A central feature of AMBIT/G is the clear and effective distinction between the imperative language and the declarative language. Although the immediate appeal of AMBIT/G lies in its use of diagrams to represent structured data, we believe that the underlying power of the language lies with the distinction between imperatives and declaratives. In the design of AMBIT/G, we will continue to strengthen this distinction.

In the following two sections we consider separately our objectives in the design of the imperative and declarative language of AMBIT/G.

The Imperative Language

AMBIT/G data is a single directed graph, the data graph, with nodes and shapes chosen by the programmer to be most convenient for the task which is to be programmed. The basic imperative of the AMBIT/G language is the modification rule, which is a representation of the data graph before and after a proposed modification has been performed.

AMBIT/G is deliberately ambiguous in two respects. First, it assumes that the data is actually laid out as a directed graph, and leaves out of consideration the layout of tables, lines, fields, and bits which may ultimately be used to represent this data in a computer memory. Second, the modification rule does not specify a particular method by which its pattern is to be matched to the data graph. As a result of these ambiguities, an AMBIT/G program actually represents not a single algorithm but rather a class of algorithms which differ in the representation of data and the details of pattern matching.

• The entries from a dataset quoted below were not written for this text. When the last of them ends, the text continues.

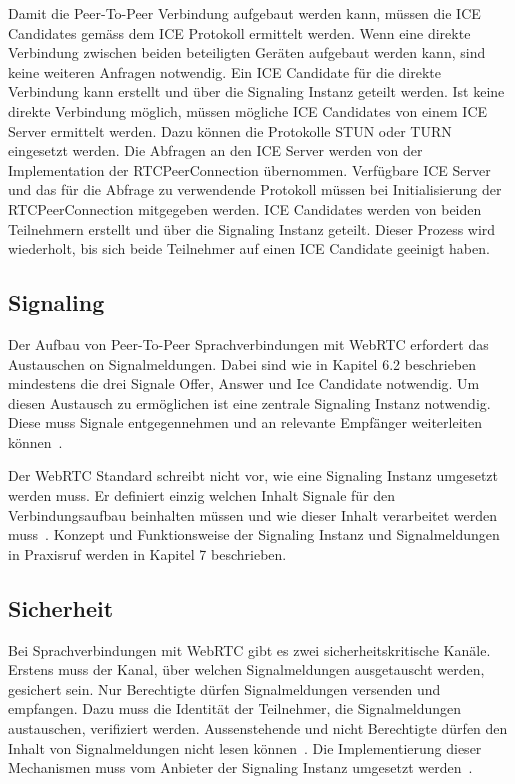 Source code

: Damit die Peer-To-Peer Verbindung aufgebaut werden kann, müssen die ICE Candidates gemäss dem ICE Protokoll ermittelt werden.
Wenn eine direkte Verbindung zwischen beiden beteiligten Geräten aufgebaut werden kann, sind keine weiteren Anfragen notwendig.
Ein ICE Candidate für die direkte Verbindung kann erstellt und über die Signaling Instanz geteilt werden.
Ist keine direkte Verbindung möglich, müssen mögliche ICE Candidates von einem ICE Server ermittelt werden.
Dazu können die Protokolle STUN oder TURN eingesetzt werden.
Die Abfragen an den ICE Server werden von der Implementation der RTCPeerConnection übernommen.
Verfügbare ICE Server und das für die Abfrage zu verwendende Protokoll müssen bei Initialisierung der RTCPeerConnection mitgegeben werden.
ICE Candidates werden von beiden Teilnehmern erstellt und über die Signaling Instanz geteilt.
Dieser Prozess wird wiederholt, bis sich beide Teilnehmer auf einen ICE Candidate geeinigt haben.

\subsection{Signaling}

Der Aufbau von Peer-To-Peer Sprachverbindungen mit WebRTC erfordert das Austauschen on Signalmeldungen.
Dabei sind wie in Kapitel 6.2 beschrieben mindestens die drei Signale Offer, Answer und Ice Candidate notwendig.
Um diesen Austausch zu ermöglichen ist eine zentrale Signaling Instanz notwendig.
Diese muss Signale entgegennehmen und an relevante Empfänger weiterleiten können~\cite{webrtc_spec}.

Der WebRTC Standard schreibt nicht vor, wie eine Signaling Instanz umgesetzt werden muss.
Er definiert einzig welchen Inhalt Signale für den Verbindungsaufbau beinhalten müssen und wie dieser Inhalt verarbeitet werden muss~\cite{webrtc_spec}.
Konzept und Funktionsweise der Signaling Instanz und Signalmeldungen in Praxisruf werden in Kapitel 7 beschrieben.

\subsection{Sicherheit}

Bei Sprachverbindungen mit WebRTC gibt es zwei sicherheitskritische Kanäle.
Erstens muss der Kanal, über welchen Signalmeldungen ausgetauscht werden, gesichert sein.
Nur Berechtigte dürfen Signalmeldungen versenden und empfangen.
Dazu muss die Identität der Teilnehmer, die Signalmeldungen austauschen, verifiziert werden.
Aussenstehende und nicht Berechtigte dürfen den Inhalt von Signalmeldungen nicht lesen können~\cite{rfc_8827_webRTC_SecurityArchitecture}.
Die Implementierung dieser Mechanismen muss vom Anbieter der Signaling Instanz umgesetzt werden~\cite{webrtc_spec}.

Our continued work on the design of AMBIT/G imperatives will be directed largely toward the development of other forms of ambiguity. An example of such a development is the introduction of reversibility of program flow, which will permit the programming on Non-Deterministic Algorithms as discussed by Floyd [12]. A second example is the introduction of notations for parallel flow based on the ideas developed by Shapiro [20].

The Declarative Language

The design of the declaratives of AMBIT/G is a challenging problem. For any set of imperatives which define an input-to-output map and for any hardware configuration there must exist a set of declaratives which restrict the imperatives to the given hardware configuration. These declaratives must restrict the program to the point at which it is a single algorithm for a specific data base on the given computer.

Beyond this, it will be necessary to use a declarative with a variety of scope over program and data. On the one hand, the user may wish to use a declarative to restrict a small detail of his program; on the other hand he may wish to use a single declarative to impose a restriction on all of the imperatives in the program.

The design of the declaratives for AMBIT/G will be an important area of research within the project.

Other work on the design of AMBIT/G will be directed toward the development of extension facilities for the language. It is clear that a facility comparable to the macro-expander of a conventional language is required; but it remains to be seen exactly how this concept can be transferred to the directed-graph diagrams of an AMBIT/G program.

The implementation of AMBIT/G will serve three purposes within the project as a whole. First, it will permit us to experiment with and evaluate new design features in the language. Second, it will be the basis for testing the feasibility of specializing a program by means of declaratives to produce efficient code for a given target machine. Finally, it will permit us to experiment with the machine-independent programming in AMBIT/G of actual software components.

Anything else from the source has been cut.